ENTERTAINMENT LITIGATION: PREVENTING “LIBEL TOURISM”

CONGRESS MAY ATTEMPT TO LIMIT LIBEL SUITS IN FOREIGN COUNTRIES

In my recent post about protecting your reputation, I alluded to the recent trend of filing defamation (libel) cases in the UK because of that country’s less restrictive burdens of proof. Lance Armstrong filed such a case over reports in the European press alleging that he used performance enhancing steroids during his incredible cycling career.

It’s one thing for a celeb like Armstrong to sue the European press in the UK over a story. The problem comes when libel defendants in the US, who may not have the resources to defend themselves, are sued in the UK.

Here comes the US Congress to the rescue.

SHOPPING FOR MORE FAVORABLE LIBEL LAWS

The fact that plaintiffs are routinely going to the UK to assert libel claims against defendants around the world has not gone unnoticed. The UK publication, The Economist, recently ran a story about “libel tourism” and openly questioned whether UK laws were too permissive. Smaller defendants, sued in the UK, are often unable to defend themselves against a wealthier plaintiff. The story recalls the case of Rachel Ehrenfeld, a New York author, who was sued in the UK by a litigious Saudi national, Khalid bin Mafouz, after she published a book entitled, “Funding Evil.” Ehrenfeld was unable to defend herself and suffered a default judgment against her.
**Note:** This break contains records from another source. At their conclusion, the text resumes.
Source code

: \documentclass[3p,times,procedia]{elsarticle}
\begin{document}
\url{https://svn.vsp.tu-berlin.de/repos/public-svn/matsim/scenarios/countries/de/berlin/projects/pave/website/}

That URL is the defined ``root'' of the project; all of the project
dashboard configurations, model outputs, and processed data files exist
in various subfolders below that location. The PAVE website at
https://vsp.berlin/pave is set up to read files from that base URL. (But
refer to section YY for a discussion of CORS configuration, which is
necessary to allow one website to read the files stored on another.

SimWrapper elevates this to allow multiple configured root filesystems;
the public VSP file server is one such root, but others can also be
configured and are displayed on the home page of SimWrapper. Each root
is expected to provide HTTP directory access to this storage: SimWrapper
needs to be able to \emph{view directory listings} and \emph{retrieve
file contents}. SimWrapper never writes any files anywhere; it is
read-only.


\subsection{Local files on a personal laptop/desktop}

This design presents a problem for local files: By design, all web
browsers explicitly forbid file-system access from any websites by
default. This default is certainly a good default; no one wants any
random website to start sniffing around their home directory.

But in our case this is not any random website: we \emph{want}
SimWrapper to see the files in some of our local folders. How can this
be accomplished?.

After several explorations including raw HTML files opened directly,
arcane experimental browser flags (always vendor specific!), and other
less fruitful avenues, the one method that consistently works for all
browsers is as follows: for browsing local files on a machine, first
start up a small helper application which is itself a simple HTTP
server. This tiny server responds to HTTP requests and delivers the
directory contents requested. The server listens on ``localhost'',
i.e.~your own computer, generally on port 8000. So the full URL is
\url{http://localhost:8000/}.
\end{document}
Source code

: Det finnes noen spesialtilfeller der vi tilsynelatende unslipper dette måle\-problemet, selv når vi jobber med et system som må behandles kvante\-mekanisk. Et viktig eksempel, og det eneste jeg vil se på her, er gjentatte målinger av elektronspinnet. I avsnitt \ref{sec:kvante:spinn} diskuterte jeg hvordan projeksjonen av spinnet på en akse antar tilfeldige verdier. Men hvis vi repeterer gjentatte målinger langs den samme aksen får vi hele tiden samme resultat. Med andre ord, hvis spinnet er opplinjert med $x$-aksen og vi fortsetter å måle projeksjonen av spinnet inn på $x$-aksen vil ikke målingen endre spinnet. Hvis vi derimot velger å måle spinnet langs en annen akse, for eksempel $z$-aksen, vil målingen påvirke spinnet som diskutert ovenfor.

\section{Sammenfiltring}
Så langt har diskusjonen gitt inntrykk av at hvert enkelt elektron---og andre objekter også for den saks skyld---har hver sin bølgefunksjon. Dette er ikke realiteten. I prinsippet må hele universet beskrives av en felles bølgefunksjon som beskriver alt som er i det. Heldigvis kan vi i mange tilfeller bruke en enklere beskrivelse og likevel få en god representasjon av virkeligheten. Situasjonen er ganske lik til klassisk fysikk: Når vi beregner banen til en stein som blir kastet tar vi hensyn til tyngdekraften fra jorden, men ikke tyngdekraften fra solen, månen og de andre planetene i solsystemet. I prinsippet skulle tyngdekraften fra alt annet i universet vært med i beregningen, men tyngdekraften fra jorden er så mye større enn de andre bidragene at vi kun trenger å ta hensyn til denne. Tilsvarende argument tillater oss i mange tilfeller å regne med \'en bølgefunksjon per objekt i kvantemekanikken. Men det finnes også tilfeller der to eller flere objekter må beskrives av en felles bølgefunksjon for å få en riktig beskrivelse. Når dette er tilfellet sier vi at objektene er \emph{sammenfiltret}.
LEGISLATIVE EFFORTS TO PROTECT US DEFENDANTS

New York and Illinois have reportedly enacted protections which allow their residents who are subject to a foreign libel judgment to have state courts to declare that judgment unenforceable when the jurisdiction issuing the judgment has lower protection for free speech. Last year, Senator Arlen Specter introduced a the Free Speech Protection Act of 2008 in the US Senate establishing a federal claim and treble damages against anyone bringing a “foreign lawsuit . . . to suppress rights under the First Amendment to the Constitution. . . .”

The bill has not passed. But such a law would give individual defendants and small US media companies a fighting chance against foreign libel suits brought by well heeled plaintiffs.